We can’t all be wealthy, but poverty activists tell us there is enough food, water, technology and productive capacity on this planet to meet the basic life needs of everybody. The failure is not so much scarcity. It is distribution, governance, war, corruption, political will, infrastructure and power.
But the super rich and the super poor just talk past each other. The super rich are obviously more intent on getting super richer. And the super poor just want to survive a life most of us would find unimaginable.
In 2021, World Food Programme chief David Beasley suggested that just a small percentage of the wealth of the world’s richest people could end world hunger.
This was back in the day when Elon Musk was a mere multibillionaire, and he must have taken umbrage.
He got on Twitter and made the unsolicited boast that if the WFP could explain how $6 billion of his wealth would end world hunger, he would sell enough of his Tesla stock to do it.
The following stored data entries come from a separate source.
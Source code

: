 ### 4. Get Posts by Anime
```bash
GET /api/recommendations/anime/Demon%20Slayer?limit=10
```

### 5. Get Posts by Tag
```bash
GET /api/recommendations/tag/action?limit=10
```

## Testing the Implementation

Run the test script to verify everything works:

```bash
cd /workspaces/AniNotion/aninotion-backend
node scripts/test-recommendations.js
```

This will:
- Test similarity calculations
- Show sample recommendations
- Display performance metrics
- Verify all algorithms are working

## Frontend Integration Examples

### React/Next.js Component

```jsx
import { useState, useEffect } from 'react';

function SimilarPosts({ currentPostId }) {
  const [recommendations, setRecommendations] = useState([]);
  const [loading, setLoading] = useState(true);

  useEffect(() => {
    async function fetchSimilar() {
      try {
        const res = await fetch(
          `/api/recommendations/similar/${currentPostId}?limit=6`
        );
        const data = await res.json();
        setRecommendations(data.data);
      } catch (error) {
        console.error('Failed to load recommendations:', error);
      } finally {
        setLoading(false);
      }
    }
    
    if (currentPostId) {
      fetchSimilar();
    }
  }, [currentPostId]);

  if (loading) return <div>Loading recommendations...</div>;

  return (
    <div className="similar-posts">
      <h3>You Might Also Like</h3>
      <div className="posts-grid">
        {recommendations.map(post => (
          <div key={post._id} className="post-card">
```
WFP came back with a detailed plan, but it was not actually a plan to “end world hunger.” It was to provide emergency assistance that could help about 42 million people facing famine conditions in 43 countries for about a year.
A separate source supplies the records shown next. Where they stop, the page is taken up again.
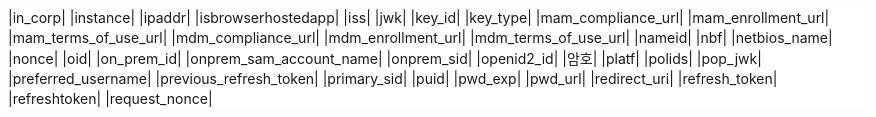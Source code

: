 |in_corp|
|instance|
|ipaddr|
|isbrowserhostedapp|
|iss|
|jwk|
|key_id|
|key_type|
|mam_compliance_url|
|mam_enrollment_url|
|mam_terms_of_use_url|
|mdm_compliance_url|
|mdm_enrollment_url|
|mdm_terms_of_use_url|
|nameid|
|nbf|
|netbios_name|
|nonce|
|oid|
|on_prem_id|
|onprem_sam_account_name|
|onprem_sid|
|openid2_id|
|암호|
|platf|
|polids|
|pop_jwk|
|preferred_username|
|previous_refresh_token|
|primary_sid|
|puid|
|pwd_exp|
|pwd_url|
|redirect_uri|
|refresh_token|
|refreshtoken|
|request_nonce|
Nope. Not quite enough there. The conversation fizzled out like a microfinanced business plan.
So now Musk is a trillionaire thanks to the biggest initial public stock offering in history at SpaceX. And the world’s poorest people are still starving.
What about Sam’s hunger?
Forget about ending world hunger. What about poor Sam-Bankman-Fried?
One of the first complaints the convicted crypto-klepto had about prison life was the food. The vegetarian complained that he was surviving largely on beans and rice from the commissary because he found prison meals unsuitable.
Read More: Sam In The Slam (Business Blunders)
The FTX founder once had access to private chefs and billions of dollars in misappropriated customer funds. He must be starving.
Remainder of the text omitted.